The three sonatas on this disc are relatively early works in the form for Haydn. They are from the same period - mid to late 1760s - written when he was in his thirties at a time when he was at his most experimental. Just as he was revolutionising the symphony by expanding it in both size and emotional content, so also with the keyboard sonata.

Two of the three works here, notably nos. 29 and 30, represent a major step forward for Haydn and all three make a neat package in the form of Brautigam's volume 8 in his noble enterprise of recording all of Haydn's attributable keyboard music.

The sonatas are long for the time and in the case of 29 and 30 the slow middle movements particularly so, a practice clearly deriving from 3 movement concerto form. Within the music there is more than a hint of sturm und drang in some telling juxtaposition of major and minor keys. A strong influence clearly comes from the sonatas of Carl Philipp Emanuel Bach (Johann Sebastian’s second son). "I owe a great deal to Bach", said Haydn. The sonatas of Bach he had been studying shortly before writing these pieces were written well over twenty years earlier which makes Haydn's work less ground breaking than posterity has sometimes claimed.

C.P.E. Bach was still writing some great keyboard music but, in my opinion, even his sonatas of the 1740s provide finer music than that of Haydn's more than twenty years later. There are several aspects of style that point to Bach, for example the free, toccata–like passage in the first movement of no. 30 and an improvised cadenza in the second. More importantly, what Haydn seems to be drawing on from Bach is both passion and seriousness of intent, something unusual in keyboard pieces of the period which were normally of the salon divertimenti variety. But in expanding the sonata spatially, Haydn loses some of the conciseness of C.P.E. Bach’s pieces which are much shorter. This conciseness is one of the qualities that contributes to the intensity of the latter’s music. But to be fair, Haydn’s more expansive classical (and some would say South German) agenda is different.

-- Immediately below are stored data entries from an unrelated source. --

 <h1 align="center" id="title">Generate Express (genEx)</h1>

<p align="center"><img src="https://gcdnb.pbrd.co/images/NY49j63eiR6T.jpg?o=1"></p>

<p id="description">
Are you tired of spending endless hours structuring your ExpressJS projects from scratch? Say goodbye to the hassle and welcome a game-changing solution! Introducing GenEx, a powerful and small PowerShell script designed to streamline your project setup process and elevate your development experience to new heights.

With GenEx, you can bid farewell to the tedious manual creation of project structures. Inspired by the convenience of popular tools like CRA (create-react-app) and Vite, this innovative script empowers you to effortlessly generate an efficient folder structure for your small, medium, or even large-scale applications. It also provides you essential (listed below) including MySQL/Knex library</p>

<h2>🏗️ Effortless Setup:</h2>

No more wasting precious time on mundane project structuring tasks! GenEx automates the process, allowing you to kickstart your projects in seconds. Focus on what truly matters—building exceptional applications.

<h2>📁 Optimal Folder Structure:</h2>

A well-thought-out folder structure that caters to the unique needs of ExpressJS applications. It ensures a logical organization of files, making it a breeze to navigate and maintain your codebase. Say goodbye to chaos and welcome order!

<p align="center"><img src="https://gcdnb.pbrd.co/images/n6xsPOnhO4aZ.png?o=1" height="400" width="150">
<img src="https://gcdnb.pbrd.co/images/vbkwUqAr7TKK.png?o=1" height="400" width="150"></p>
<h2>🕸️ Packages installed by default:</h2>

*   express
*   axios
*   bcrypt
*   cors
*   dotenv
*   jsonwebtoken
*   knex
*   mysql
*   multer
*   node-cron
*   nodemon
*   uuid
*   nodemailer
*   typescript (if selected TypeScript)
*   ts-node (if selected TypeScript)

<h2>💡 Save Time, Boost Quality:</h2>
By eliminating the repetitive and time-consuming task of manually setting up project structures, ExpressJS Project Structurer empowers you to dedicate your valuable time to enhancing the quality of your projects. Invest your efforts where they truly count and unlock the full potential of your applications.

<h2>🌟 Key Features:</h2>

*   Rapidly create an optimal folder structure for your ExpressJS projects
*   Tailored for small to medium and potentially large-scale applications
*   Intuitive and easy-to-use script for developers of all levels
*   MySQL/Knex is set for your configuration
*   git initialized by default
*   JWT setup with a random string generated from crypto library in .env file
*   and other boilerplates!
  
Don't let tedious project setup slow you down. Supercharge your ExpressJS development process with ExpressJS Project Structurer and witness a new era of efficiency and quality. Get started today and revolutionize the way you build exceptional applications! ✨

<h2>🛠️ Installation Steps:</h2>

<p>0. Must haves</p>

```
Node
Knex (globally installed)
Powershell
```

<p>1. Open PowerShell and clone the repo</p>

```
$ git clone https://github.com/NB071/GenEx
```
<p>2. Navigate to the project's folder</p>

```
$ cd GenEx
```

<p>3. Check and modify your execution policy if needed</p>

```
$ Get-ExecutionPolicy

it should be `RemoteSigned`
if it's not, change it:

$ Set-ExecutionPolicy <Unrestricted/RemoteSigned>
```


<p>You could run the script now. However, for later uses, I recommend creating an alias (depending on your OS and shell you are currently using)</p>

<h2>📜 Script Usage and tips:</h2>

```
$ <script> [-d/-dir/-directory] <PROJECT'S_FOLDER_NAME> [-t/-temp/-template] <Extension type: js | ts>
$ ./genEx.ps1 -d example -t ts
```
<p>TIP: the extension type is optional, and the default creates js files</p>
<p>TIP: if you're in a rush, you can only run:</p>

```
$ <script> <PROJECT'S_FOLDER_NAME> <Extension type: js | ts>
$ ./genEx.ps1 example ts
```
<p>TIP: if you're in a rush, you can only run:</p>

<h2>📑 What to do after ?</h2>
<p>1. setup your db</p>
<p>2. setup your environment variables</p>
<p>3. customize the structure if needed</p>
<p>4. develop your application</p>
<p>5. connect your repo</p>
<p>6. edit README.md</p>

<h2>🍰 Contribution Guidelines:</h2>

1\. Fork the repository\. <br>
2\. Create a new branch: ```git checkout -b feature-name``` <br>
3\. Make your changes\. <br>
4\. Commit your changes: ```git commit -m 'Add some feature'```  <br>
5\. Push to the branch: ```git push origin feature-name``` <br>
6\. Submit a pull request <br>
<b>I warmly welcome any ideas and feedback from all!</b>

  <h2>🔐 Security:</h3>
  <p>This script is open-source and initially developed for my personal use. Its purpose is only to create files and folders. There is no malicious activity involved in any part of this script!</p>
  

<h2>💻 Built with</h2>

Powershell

The finest movement in these three sonatas is the first of no. 30 in D major. It begins innocently enough but builds up an irresistible power, partly through substantial development, something that, incidentally, does not happen in the first movement of no. 29 which contains a lot of exposition and little development. Brautigam is at his best here, releasing the power through a steady, no nonsense approach without getting carried away. His playing is mercifully free of mannerism and exudes integrity. Although the music of these pre-1770s works, with its ornamentation, gracings, baroque bass lines and so on, was almost certainly written for the harpsichord and/or clavichord, Brautigam appears to be intending to record all his volumes on the same instrument which is a replica of a fortepiano, the original of which was made well over thirty years after the pieces in this volume. So things are not quite as authentic as they may at first seem. The booklet does discuss the issue but rather defensively, suggesting it doesn’t matter. Well fair enough. Fortepianos were around at the time and it is the persuasiveness of the performance that counts. Brautigam certainly provides that although some people may still prefer to return to that great advocate of Haydn’s keyboard music, Alfred Brendel. Interpretatively the two are not dissimilar.

Some critics have enthused about the recorded sound of Brautigam’s earlier volumes. The Swedish production company, BIS, claims on its website that, "it seems to be generally agreed, the Haydn series offers some of the best sound ever heard on a fortepiano recording". I cannot altogether share the enthusiasm. The fortepiano is recorded quite close and that, combined with more than a hint of empty church hall ambience, makes the instrument sound much bigger than it ought to, thus losing some of the sense of salon intimacy that characterises much of the music. However, the instrument is clearly a fine one so I would not want to suggest that this be a major issue for potential purchasers. Here we have an enjoyable disc of music that deserves to be better known.